Dataset entries:

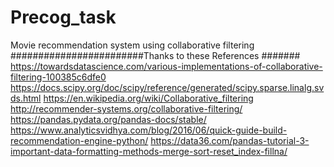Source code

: # Precog_task
Movie recommendation system using collaborative filtering 
########################Thanks to these References #######
https://towardsdatascience.com/various-implementations-of-collaborative-filtering-100385c6dfe0
https://docs.scipy.org/doc/scipy/reference/generated/scipy.sparse.linalg.svds.html
https://en.wikipedia.org/wiki/Collaborative_filtering
http://recommender-systems.org/collaborative-filtering/
https://pandas.pydata.org/pandas-docs/stable/
https://www.analyticsvidhya.com/blog/2016/06/quick-guide-build-recommendation-engine-python/
https://data36.com/pandas-tutorial-3-important-data-formatting-methods-merge-sort-reset_index-fillna/
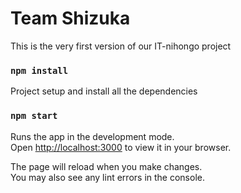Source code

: # Team Shizuka
This is the very first version of our IT-nihongo project
### `npm install`
Project setup and install all the dependencies
### `npm start`
Runs the app in the development mode.\
Open [http://localhost:3000](http://localhost:3000) to view it in your browser.

The page will reload when you make changes.\
You may also see any lint errors in the console.

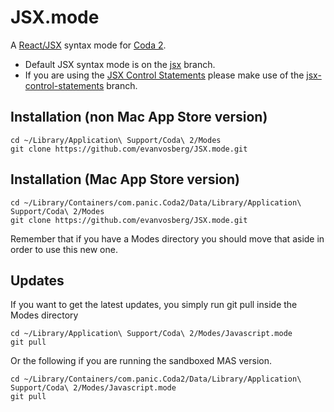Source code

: # JSX.mode

A [React/JSX](https://facebook.github.io/react/) syntax mode for [Coda 2](https://panic.com/coda/).

* Default JSX syntax mode is on the [jsx](https://github.com/evanvosberg/JSX.mode/tree/jsx) branch.
* If you are using the [JSX Control Statements](https://github.com/AlexGilleran/jsx-control-statements) please make use of the [jsx-control-statements](https://github.com/evanvosberg/JSX.mode/tree/jsx-control-statements) branch.

## Installation (non Mac App Store version)

    cd ~/Library/Application\ Support/Coda\ 2/Modes
    git clone https://github.com/evanvosberg/JSX.mode.git
    
## Installation (Mac App Store version)

    cd ~/Library/Containers/com.panic.Coda2/Data/Library/Application\ Support/Coda\ 2/Modes
    git clone https://github.com/evanvosberg/JSX.mode.git
    
Remember that if you have a Modes directory you should move that aside in order to use
this new one.

## Updates

If you want to get the latest updates, you simply run git pull inside the Modes directory

    cd ~/Library/Application\ Support/Coda\ 2/Modes/Javascript.mode
    git pull
    
Or the following if you are running the sandboxed MAS version.

    cd ~/Library/Containers/com.panic.Coda2/Data/Library/Application\ Support/Coda\ 2/Modes/Javascript.mode
    git pull

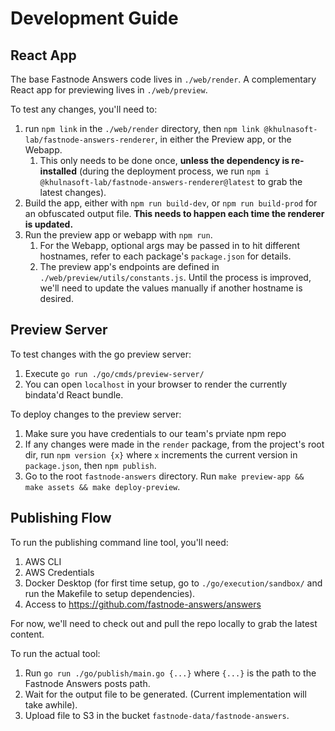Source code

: # Development Guide

## React App
The base Fastnode Answers code lives in `./web/render`. A complementary React app for previewing lives in `./web/preview`.

To test any changes, you'll need to:
1. run `npm link` in the `./web/render` directory, then `npm link @khulnasoft-lab/fastnode-answers-renderer`, in either the Preview app, or the Webapp.
   1. This only needs to be done once, **unless the dependency is re-installed** (during the deployment process, we run `npm i @khulnasoft-lab/fastnode-answers-renderer@latest` to grab the latest changes).
2. Build the app, either with `npm run build-dev`, or `npm run build-prod` for an obfuscated output file. **This needs to happen each time the renderer is updated.**
3. Run the preview app or webapp with `npm run`. 
   1. For the Webapp, optional args may be passed in to hit different hostnames, refer to each package's `package.json` for details.
   2. The preview app's endpoints are defined in `./web/preview/utils/constants.js`. Until the process is improved, we'll need to update the values manually if another hostname is desired.

## Preview Server
To test changes with the go preview server:
1. Execute `go run ./go/cmds/preview-server/`
2. You can open `localhost` in your browser to render the currently bindata'd React bundle.

To deploy changes to the preview server:
1. Make sure you have credentials to our team's prviate npm repo
2. If any changes were made in the `render` package, from the project's root dir, run `npm version {x}` where `x` increments the current version in `package.json`, then `npm publish`.
3. Go to the root `fastnode-answers` directory. Run `make preview-app && make assets && make deploy-preview`.

## Publishing Flow

To run the publishing command line tool, you'll need:
1. AWS CLI
2. AWS Credentials
3. Docker Desktop (for first time setup, go to `./go/execution/sandbox/` and run the Makefile to setup dependencies).
4. Access to https://github.com/fastnode-answers/answers

For now, we'll need to check out and pull the repo locally to grab the latest content.

To run the actual tool:
1. Run `go run ./go/publish/main.go {...}` where `{...}` is the path to the Fastnode Answers posts path.
2. Wait for the output file to be generated. (Current implementation will take awhile).
3. Upload file to S3 in the bucket `fastnode-data/fastnode-answers`.
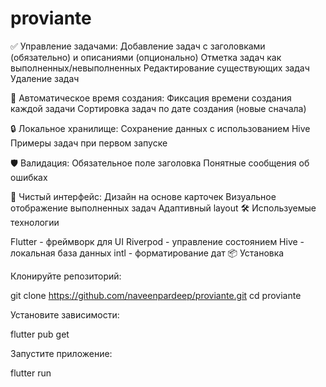 # proviante

✅ Управление задачами:
Добавление задач с заголовками (обязательно) и описаниями (опционально)
Отметка задач как выполненных/невыполненных
Редактирование существующих задач
Удаление задач


📅 Автоматическое время создания:
Фиксация времени создания каждой задачи
Сортировка задач по дате создания (новые сначала)



🔒 Локальное хранилище:
Сохранение данных с использованием Hive
Примеры задач при первом запуске


🛡️ Валидация:
Обязательное поле заголовка
Понятные сообщения об ошибках


🎨 Чистый интерфейс:
Дизайн на основе карточек
Визуальное отображение выполненных задач
Адаптивный layout
🛠️ Используемые технологии

Flutter - фреймворк для UI
Riverpod - управление состоянием
Hive - локальная база данных
intl - форматирование дат
📦 Установка


Клонируйте репозиторий:


git clone https://github.com/naveenpardeep/proviante.git
cd proviante

Установите зависимости:


flutter pub get


Запустите приложение:


flutter run
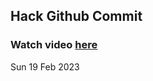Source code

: 
 ## Hack Github Commit 
 ### Watch video <a href="https://www.youtube.com">here</a> 
 Sun 19 Feb 2023 
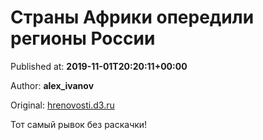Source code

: 
# Страны Африки опередили регионы России

Published at: **2019-11-01T20:20:11+00:00**

Author: **alex_ivanov**

Original: [hrenovosti.d3.ru](https://hrenovosti.d3.ru/strany-afriki-operedili-regiony-rossii-1870542/)

Тот самый рывок без раскачки!
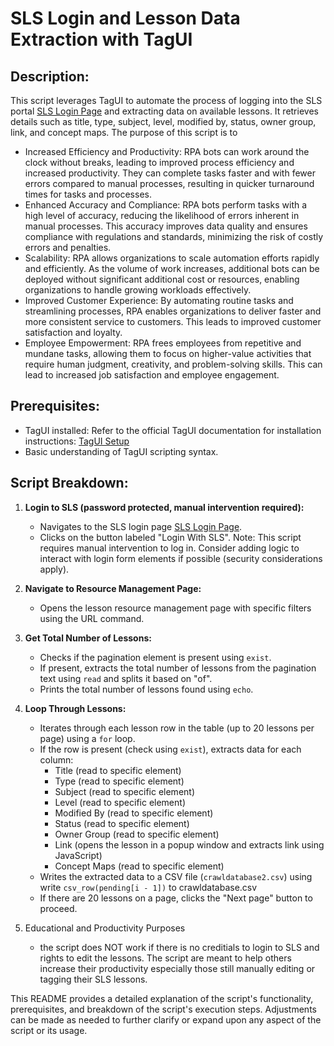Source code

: 
# SLS Login and Lesson Data Extraction with TagUI

## Description:

This script leverages TagUI to automate the process of logging into the SLS portal [SLS Login Page](https://vle.learning.moe.edu.sg/login) and extracting data on available lessons. It retrieves details such as title, type, subject, level, modified by, status, owner group, link, and concept maps. The purpose of this script is to 
- Increased Efficiency and Productivity: RPA bots can work around the clock without breaks, leading to improved process efficiency and increased productivity. They can complete tasks faster and with fewer errors compared to manual processes, resulting in quicker turnaround times for tasks and processes.
- Enhanced Accuracy and Compliance: RPA bots perform tasks with a high level of accuracy, reducing the likelihood of errors inherent in manual processes. This accuracy improves data quality and ensures compliance with regulations and standards, minimizing the risk of costly errors and penalties.
- Scalability: RPA allows organizations to scale automation efforts rapidly and efficiently. As the volume of work increases, additional bots can be deployed without significant additional cost or resources, enabling organizations to handle growing workloads effectively.
- Improved Customer Experience: By automating routine tasks and streamlining processes, RPA enables organizations to deliver faster and more consistent service to customers. This leads to improved customer satisfaction and loyalty.
- Employee Empowerment: RPA frees employees from repetitive and mundane tasks, allowing them to focus on higher-value activities that require human judgment, creativity, and problem-solving skills. This can lead to increased job satisfaction and employee engagement.

## Prerequisites:

- TagUI installed: Refer to the official TagUI documentation for installation instructions: [TagUI Setup](https://tagui.readthedocs.io/en/latest/setup.html)
- Basic understanding of TagUI scripting syntax.

## Script Breakdown:

1. **Login to SLS (password protected, manual intervention required):**
   - Navigates to the SLS login page [SLS Login Page](https://vle.learning.moe.edu.sg/login).
   - Clicks on the button labeled "Login With SLS".
   Note: This script requires manual intervention to log in. Consider adding logic to interact with login form elements if possible (security considerations apply).

2. **Navigate to Resource Management Page:**
   - Opens the lesson resource management page with specific filters using the URL command.

3. **Get Total Number of Lessons:**
   - Checks if the pagination element is present using `exist`.
   - If present, extracts the total number of lessons from the pagination text using `read` and splits it based on "of".
   - Prints the total number of lessons found using `echo`.

4. **Loop Through Lessons:**
   - Iterates through each lesson row in the table (up to 20 lessons per page) using a `for` loop.
   - If the row is present (check using `exist`), extracts data for each column:
     - Title (read to specific element)
     - Type (read to specific element)
     - Subject (read to specific element)
     - Level (read to specific element)
     - Modified By (read to specific element)
     - Status (read to specific element)
     - Owner Group (read to specific element)
     - Link (opens the lesson in a popup window and extracts link using JavaScript)
     - Concept Maps (read to specific element)
   - Writes the extracted data to a CSV file (`crawldatabase2.csv`) using write `csv_row(pending[i - 1])` to crawldatabase.csv
   - If there are 20 lessons on a page, clicks the "Next page" button to proceed.

5. Educational and Productivity Purposes
   - the script does NOT work if there is no creditials to login to SLS and rights to edit the lessons. The script are meant to help others increase their productivity especially those still manually editing or tagging their SLS lessons.
   
This README provides a detailed explanation of the script's functionality, prerequisites, and breakdown of the script's execution steps. Adjustments can be made as needed to further clarify or expand upon any aspect of the script or its usage.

About this exercise: Copy the stretch of the records above that runs from the line with "Default JSX syntax" through the line with "## Installation (Mac App Store version)". Both end lines belong in the copy, and nothing else does.

Solution to the problem:
* Default JSX syntax mode is on the [jsx](https://github.com/evanvosberg/JSX.mode/tree/jsx) branch.
* If you are using the [JSX Control Statements](https://github.com/AlexGilleran/jsx-control-statements) please make use of the [jsx-control-statements](https://github.com/evanvosberg/JSX.mode/tree/jsx-control-statements) branch.

## Installation (non Mac App Store version)

    cd ~/Library/Application\ Support/Coda\ 2/Modes
    git clone https://github.com/evanvosberg/JSX.mode.git
    
## Installation (Mac App Store version)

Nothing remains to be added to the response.